Environmental health services will suffer a loss of 39 positions (from 152, or 26 percent), and a reduction in operating funds of $2 million, to $6.8 million. All but three of the positions cut will be taken from the Vector Control Branch. The DOH writes: “It is expected that … vector-borne illness may increase due to major reductions in staff and resources related to the 36 positions” lost. Not just humans will suffer; many of the same animals that carry human diseases transmit diseases to Hawai`i’s native animals as well.

The state laboratory also comes in for reductions – 10 permanent staff, and $824,000. Already, the DOH narrative states, “cuts impeded or prevented testing and quality management required by federal Clean Air and the federal Clean Water Act…. Anticipate degradation of capabilities, capacity and quality of the state Laboratory Services program, which provides chemical and microbiological support services to the Department of Health’s environmental and disease control programs, other state agencies and the public.”

Then there is the DOH’s environmental management program, which includes all of its major environmental control programs relating to clean air and water, wastewater, drinking water, and solid and hazardous waste. Altogether, this program comes in for a 10 percent cut in its personnel (from 218 to 196). The loss of seven positions in the Clean Water Branch, says the DOH, “will result in the suspension of, or extremely reduced sampling of O`ahu’s beaches for water quality.” Other staff reductions will cause delays in the processing of permits to discharge into streams and the ocean – a factor that may be expected to dramatically impair the ability of construction projects associated with federal stimulus money to move forward in timely fashion. And as counties strive to expand their solid waste facilities, the DOH says, the reduction in staff at the Solid and Hazardous Waste Branch “will have significant delays in the review, approval, and inspections of solid waste facilities throughout the state.”

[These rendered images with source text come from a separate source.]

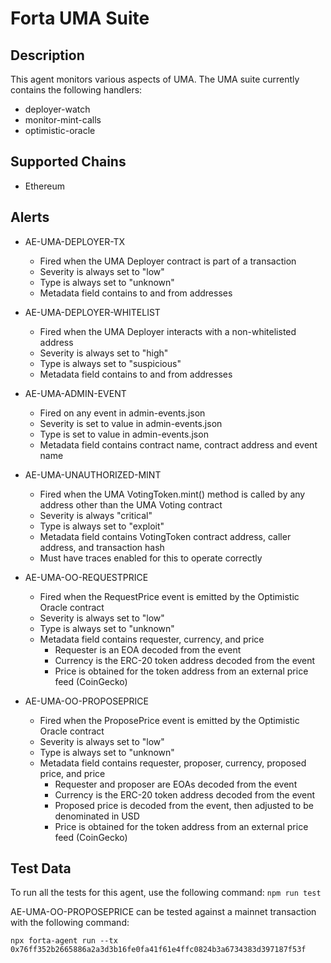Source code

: # Forta UMA Suite

## Description

This agent monitors various aspects of UMA. The UMA suite currently contains
the following handlers:

- deployer-watch
- monitor-mint-calls
- optimistic-oracle

## Supported Chains

- Ethereum

## Alerts

- AE-UMA-DEPLOYER-TX
  - Fired when the UMA Deployer contract is part of a transaction
  - Severity is always set to "low"
  - Type is always set to "unknown"
  - Metadata field contains to and from addresses

- AE-UMA-DEPLOYER-WHITELIST
  - Fired when the UMA Deployer interacts with a non-whitelisted address
  - Severity is always set to "high"
  - Type is always set to "suspicious"
  - Metadata field contains to and from addresses

- AE-UMA-ADMIN-EVENT
  - Fired on any event in admin-events.json
  - Severity is set to value in admin-events.json
  - Type is set to value in admin-events.json
  - Metadata field contains contract name, contract address and event name

- AE-UMA-UNAUTHORIZED-MINT
  - Fired when the UMA VotingToken.mint() method is called by any address other than the UMA Voting contract
  - Severity is always "critical"
  - Type is always set to "exploit"
  - Metadata field contains VotingToken contract address, caller address, and transaction hash
  - Must have traces enabled for this to operate correctly
  
- AE-UMA-OO-REQUESTPRICE
  - Fired when the RequestPrice event is emitted by the Optimistic Oracle contract
  - Severity is always set to "low"
  - Type is always set to "unknown"
  - Metadata field contains requester, currency, and price
    - Requester is an EOA decoded from the event 
    - Currency is the ERC-20 token address decoded from the event
    - Price is obtained for the token address from an external price feed (CoinGecko)

- AE-UMA-OO-PROPOSEPRICE
  - Fired when the ProposePrice event is emitted by the Optimistic Oracle contract
  - Severity is always set to "low"
  - Type is always set to "unknown"
  - Metadata field contains requester, proposer, currency, proposed price, and price
    - Requester and proposer are EOAs decoded from the event 
    - Currency is the ERC-20 token address decoded from the event
    - Proposed price is decoded from the event, then adjusted to be denominated in USD
    - Price is obtained for the token address from an external price feed (CoinGecko)

## Test Data

To run all the tests for this agent, use the following command: `npm run test`

AE-UMA-OO-PROPOSEPRICE can be tested against a mainnet transaction with the following command:

`npx forta-agent run --tx 0x76ff352b2665886a2a3d3b16fe0fa41f61e4ffc0824b3a6734383d397187f53f`
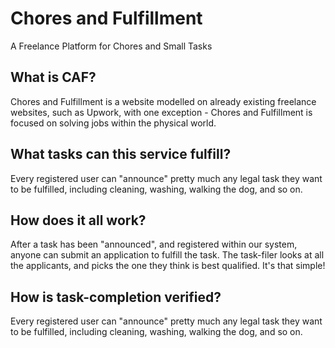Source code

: # Chores and Fulfillment
A Freelance Platform for Chores and Small Tasks

## What is CAF?
Chores and Fulfillment is a website modelled on already existing
freelance websites, such as Upwork, with one exception -
Chores and Fulfillment is focused on solving jobs within the physical world.

## What tasks can this service fulfill?
Every registered user can "announce" pretty much
any legal task they want to be fulfilled,
including cleaning, washing, walking the dog, and so on.

## How does it all work?
After a task has been "announced",
and registered within our system,
anyone can submit an application to fulfill the task.
The task-filer looks at all the applicants, and picks the one
they think is best qualified. It's that simple!

## How is task-completion verified?
Every registered user can "announce" pretty much
any legal task they want to be fulfilled,
including cleaning, washing, walking the dog, and so on.

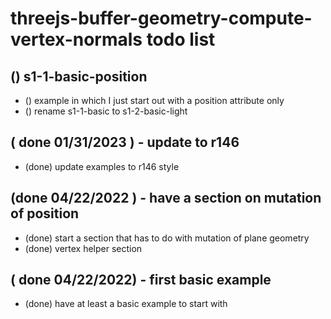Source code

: # threejs-buffer-geometry-compute-vertex-normals todo list

## () s1-1-basic-position
* () example in which I just start out with a position attribute only
* () rename s1-1-basic to s1-2-basic-light

## ( done 01/31/2023 ) - update to r146
* (done) update examples to r146 style

## (done 04/22/2022 ) - have a section on mutation of position
* (done) start a section that has to do with mutation of plane geometry
* (done) vertex helper section

## ( done 04/22/2022) - first basic example
* (done) have at least a basic example to start with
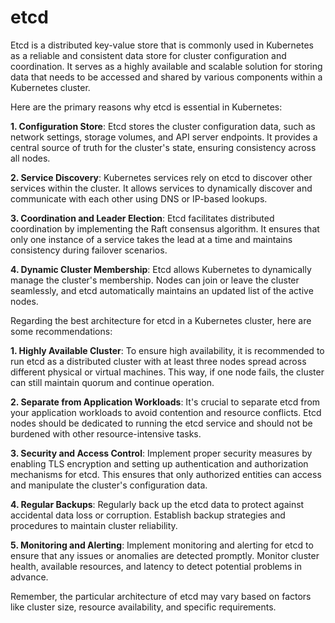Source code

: # etcd
Etcd is a distributed key-value store that is commonly used in Kubernetes as a reliable and consistent data store for cluster configuration and coordination. It serves as a highly available and scalable solution for storing data that needs to be accessed and shared by various components within a Kubernetes cluster.

Here are the primary reasons why etcd is essential in Kubernetes:

**1. Configuration Store**: Etcd stores the cluster configuration data, such as network settings, storage volumes, and API server endpoints. It provides a central source of truth for the cluster's state, ensuring consistency across all nodes.

**2. Service Discovery**: Kubernetes services rely on etcd to discover other services within the cluster. It allows services to dynamically discover and communicate with each other using DNS or IP-based lookups.

**3. Coordination and Leader Election**: Etcd facilitates distributed coordination by implementing the Raft consensus algorithm. It ensures that only one instance of a service takes the lead at a time and maintains consistency during failover scenarios.

**4. Dynamic Cluster Membership**: Etcd allows Kubernetes to dynamically manage the cluster's membership. Nodes can join or leave the cluster seamlessly, and etcd automatically maintains an updated list of the active nodes.

Regarding the best architecture for etcd in a Kubernetes cluster, here are some recommendations:

**1. Highly Available Cluster**: To ensure high availability, it is recommended to run etcd as a distributed cluster with at least three nodes spread across different physical or virtual machines. This way, if one node fails, the cluster can still maintain quorum and continue operation.

**2. Separate from Application Workloads**: It's crucial to separate etcd from your application workloads to avoid contention and resource conflicts. Etcd nodes should be dedicated to running the etcd service and should not be burdened with other resource-intensive tasks.

**3. Security and Access Control**: Implement proper security measures by enabling TLS encryption and setting up authentication and authorization mechanisms for etcd. This ensures that only authorized entities can access and manipulate the cluster's configuration data.

**4. Regular Backups**: Regularly back up the etcd data to protect against accidental data loss or corruption. Establish backup strategies and procedures to maintain cluster reliability.

**5. Monitoring and Alerting**: Implement monitoring and alerting for etcd to ensure that any issues or anomalies are detected promptly. Monitor cluster health, available resources, and latency to detect potential problems in advance.

Remember, the particular architecture of etcd may vary based on factors like cluster size, resource availability, and specific requirements.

In total, the DOH’s environmental programs are proposed to be reduced from an authorized level of 501 permanent full-time staff to 425, for a cut of 15 percent.

Cuts in Planning

Two agencies within the Department of Business, Economic Development, and Tourism are charged with carrying out Hawai`i’s land use law, Chapter 205. They are the Office of Planning, which includes the state component of the federal Coastal Zone Management program, and the Land Use Commission. Under Lingle’s proposed budget, the planning office’s permanent staff would be cut by five positions – from 20 to 15 – while it would also lose a temporary full-time worker. The LUC staff would be cut by one – from 6 to 5.

DBEDT also manages the state’s energy program, which is about the only environmental area to have escaped the Lingle hatchet. That program, housed within the strategic industries branch of the department, would actually see general-funded personnel grow: Lingle is proposing to transfer five positions paid with federal funds to the general fund column, since the federal funds are expected to be depleted in 2011.